Task inputs:
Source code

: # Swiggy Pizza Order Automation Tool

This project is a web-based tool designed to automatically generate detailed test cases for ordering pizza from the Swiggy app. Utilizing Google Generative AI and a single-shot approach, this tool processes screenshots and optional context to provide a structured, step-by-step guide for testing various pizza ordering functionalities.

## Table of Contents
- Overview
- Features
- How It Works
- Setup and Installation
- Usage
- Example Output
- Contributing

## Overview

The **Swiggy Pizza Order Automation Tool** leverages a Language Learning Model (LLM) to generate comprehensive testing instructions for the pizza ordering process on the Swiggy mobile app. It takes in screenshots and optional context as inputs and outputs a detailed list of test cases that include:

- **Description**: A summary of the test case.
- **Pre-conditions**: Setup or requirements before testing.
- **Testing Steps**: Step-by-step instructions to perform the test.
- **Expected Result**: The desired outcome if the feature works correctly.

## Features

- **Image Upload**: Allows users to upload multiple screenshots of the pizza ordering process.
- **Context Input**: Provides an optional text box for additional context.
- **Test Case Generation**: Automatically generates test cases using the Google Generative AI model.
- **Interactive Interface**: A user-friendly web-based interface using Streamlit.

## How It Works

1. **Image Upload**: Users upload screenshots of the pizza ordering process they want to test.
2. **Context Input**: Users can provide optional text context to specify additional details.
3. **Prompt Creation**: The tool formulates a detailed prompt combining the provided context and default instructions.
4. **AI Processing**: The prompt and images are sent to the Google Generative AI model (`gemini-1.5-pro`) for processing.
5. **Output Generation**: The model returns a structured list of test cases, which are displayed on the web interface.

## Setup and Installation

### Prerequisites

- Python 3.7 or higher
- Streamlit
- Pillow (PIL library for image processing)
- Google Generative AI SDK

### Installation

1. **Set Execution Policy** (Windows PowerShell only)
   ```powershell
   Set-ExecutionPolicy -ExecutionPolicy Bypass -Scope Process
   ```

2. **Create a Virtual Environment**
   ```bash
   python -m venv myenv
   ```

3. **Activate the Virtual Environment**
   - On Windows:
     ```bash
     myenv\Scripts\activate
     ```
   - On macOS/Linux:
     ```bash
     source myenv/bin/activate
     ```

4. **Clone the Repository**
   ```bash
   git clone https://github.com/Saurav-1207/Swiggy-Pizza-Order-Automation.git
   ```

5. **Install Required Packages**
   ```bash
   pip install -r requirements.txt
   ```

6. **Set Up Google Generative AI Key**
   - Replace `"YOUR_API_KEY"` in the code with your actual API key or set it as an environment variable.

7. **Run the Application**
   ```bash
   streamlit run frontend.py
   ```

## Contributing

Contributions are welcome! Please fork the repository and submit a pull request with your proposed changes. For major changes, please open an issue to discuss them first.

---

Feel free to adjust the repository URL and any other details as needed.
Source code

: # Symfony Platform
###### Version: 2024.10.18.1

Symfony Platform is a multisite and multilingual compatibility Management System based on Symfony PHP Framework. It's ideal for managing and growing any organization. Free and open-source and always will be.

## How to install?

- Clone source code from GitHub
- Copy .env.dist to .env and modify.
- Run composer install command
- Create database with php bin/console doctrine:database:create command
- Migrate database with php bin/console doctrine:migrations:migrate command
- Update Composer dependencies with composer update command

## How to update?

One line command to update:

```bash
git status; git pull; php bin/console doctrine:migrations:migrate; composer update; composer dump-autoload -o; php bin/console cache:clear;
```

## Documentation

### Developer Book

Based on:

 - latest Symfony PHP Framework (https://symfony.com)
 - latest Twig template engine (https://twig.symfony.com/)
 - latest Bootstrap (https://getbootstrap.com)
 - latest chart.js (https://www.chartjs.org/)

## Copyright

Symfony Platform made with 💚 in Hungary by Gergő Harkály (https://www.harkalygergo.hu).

Work task:
Go line by line through the material above and return each one that includes "processing".

Result below:
4. **AI Processing**: The prompt and images are sent to the Google Generative AI model (`gemini-1.5-pro`) for processing.
- Pillow (PIL library for image processing)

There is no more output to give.